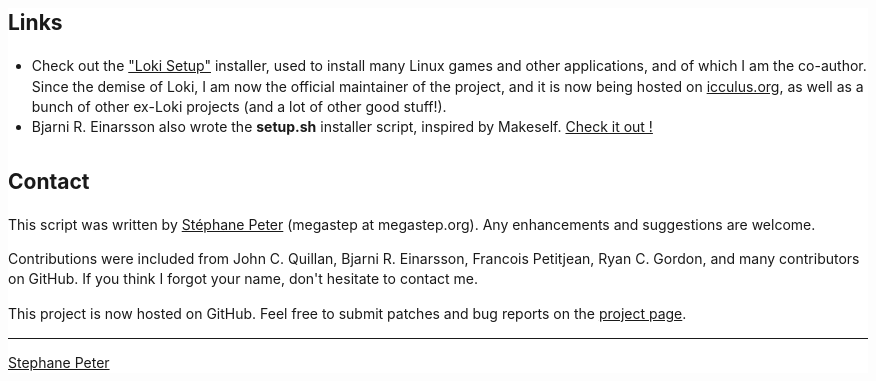 ## Links

  * Check out the ["Loki Setup"][11] installer, used to install many Linux games and other applications, and of which I am the co-author. Since the demise of Loki, I am now the official maintainer of the project, and it is now being hosted on [icculus.org][13], as well as a bunch of other ex-Loki projects (and a lot of other good stuff!).
  * Bjarni R. Einarsson also wrote the **setup.sh** installer script, inspired by Makeself. [Check it out !][14]

## Contact

This script was written by [Stéphane Peter][2] (megastep at megastep.org). Any enhancements and suggestions are welcome.

Contributions were included from John C. Quillan, Bjarni R. Einarsson,
Francois Petitjean, Ryan C. Gordon, and many contributors on GitHub. If you think I forgot
your name, don't hesitate to contact me.

This project is now hosted on GitHub. Feel free to submit patches and bug reports on the [project page][10].

* * *

[Stephane Peter][2]

   [1]: makeself.run
   [2]: mailto:megastep@megastep.org
   [3]: http://www.idsoftware.com/
   [4]: http://www.lokigames.com/products/myth2/updates.php3
   [5]: http://www.nvidia.com/
   [6]: http://earth.google.com/
   [7]: http://www.virtualbox.org/
   [8]: http://www.gnu.org/copyleft/gpl.html
   [9]: http://cdn.megastep.org/makeself/makeself-2.2.0.run
   [10]: http://github.com/megastep/makeself
   [11]: http://www.icculus.org/loki_setup/
   [12]: http://www.unrealtournament2003.com/
   [13]: http://www.icculus.org/
   [14]: http://bre.klaki.net/programs/setup.sh/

_Prompt:_ Repeat only the lines running from the line that contains "[11]: http://www.icculus.org/loki_setup/" through the last line above, inclusive.

_Solution to the exercise:_
   [11]: http://www.icculus.org/loki_setup/
   [12]: http://www.unrealtournament2003.com/
   [13]: http://www.icculus.org/
   [14]: http://bre.klaki.net/programs/setup.sh/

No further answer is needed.